##### SUPPLIED RECORDS

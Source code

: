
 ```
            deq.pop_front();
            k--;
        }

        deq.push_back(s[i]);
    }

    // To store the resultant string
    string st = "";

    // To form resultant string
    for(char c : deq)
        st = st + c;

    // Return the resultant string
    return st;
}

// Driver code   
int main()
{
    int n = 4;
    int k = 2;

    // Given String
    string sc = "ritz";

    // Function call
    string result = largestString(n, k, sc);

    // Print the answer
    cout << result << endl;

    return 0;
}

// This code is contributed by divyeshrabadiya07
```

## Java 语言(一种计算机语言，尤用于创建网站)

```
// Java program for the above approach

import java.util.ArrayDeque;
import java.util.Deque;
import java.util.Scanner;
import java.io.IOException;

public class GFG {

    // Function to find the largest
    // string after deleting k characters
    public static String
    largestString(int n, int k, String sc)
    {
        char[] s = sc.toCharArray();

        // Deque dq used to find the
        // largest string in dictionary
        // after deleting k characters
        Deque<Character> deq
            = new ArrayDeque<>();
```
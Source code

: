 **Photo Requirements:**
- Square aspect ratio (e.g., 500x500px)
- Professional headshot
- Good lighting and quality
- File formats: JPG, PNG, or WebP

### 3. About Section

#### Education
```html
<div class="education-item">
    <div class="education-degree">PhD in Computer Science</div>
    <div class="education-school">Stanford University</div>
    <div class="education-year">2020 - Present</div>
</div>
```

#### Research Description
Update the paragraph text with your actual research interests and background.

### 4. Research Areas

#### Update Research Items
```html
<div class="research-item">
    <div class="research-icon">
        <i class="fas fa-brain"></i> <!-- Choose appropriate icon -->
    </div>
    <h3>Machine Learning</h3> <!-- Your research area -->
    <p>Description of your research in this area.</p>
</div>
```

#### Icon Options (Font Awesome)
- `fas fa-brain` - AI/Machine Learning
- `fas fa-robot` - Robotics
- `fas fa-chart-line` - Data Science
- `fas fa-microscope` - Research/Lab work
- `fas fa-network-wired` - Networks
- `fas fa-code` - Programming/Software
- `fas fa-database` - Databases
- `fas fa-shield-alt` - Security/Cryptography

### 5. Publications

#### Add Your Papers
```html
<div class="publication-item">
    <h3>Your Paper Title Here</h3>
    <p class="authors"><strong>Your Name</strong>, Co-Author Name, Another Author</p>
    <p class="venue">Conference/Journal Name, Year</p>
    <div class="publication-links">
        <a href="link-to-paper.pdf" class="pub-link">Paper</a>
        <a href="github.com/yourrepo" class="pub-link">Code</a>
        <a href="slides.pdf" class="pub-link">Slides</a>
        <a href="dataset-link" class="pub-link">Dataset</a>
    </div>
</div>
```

##########

**DIRECTIONS:**
When the word "Name" shows up in a line of the entries, report that line.

**RESPONSE AREA:**
    <p class="authors"><strong>Your Name</strong>, Co-Author Name, Another Author</p>
    <p class="venue">Conference/Journal Name, Year</p>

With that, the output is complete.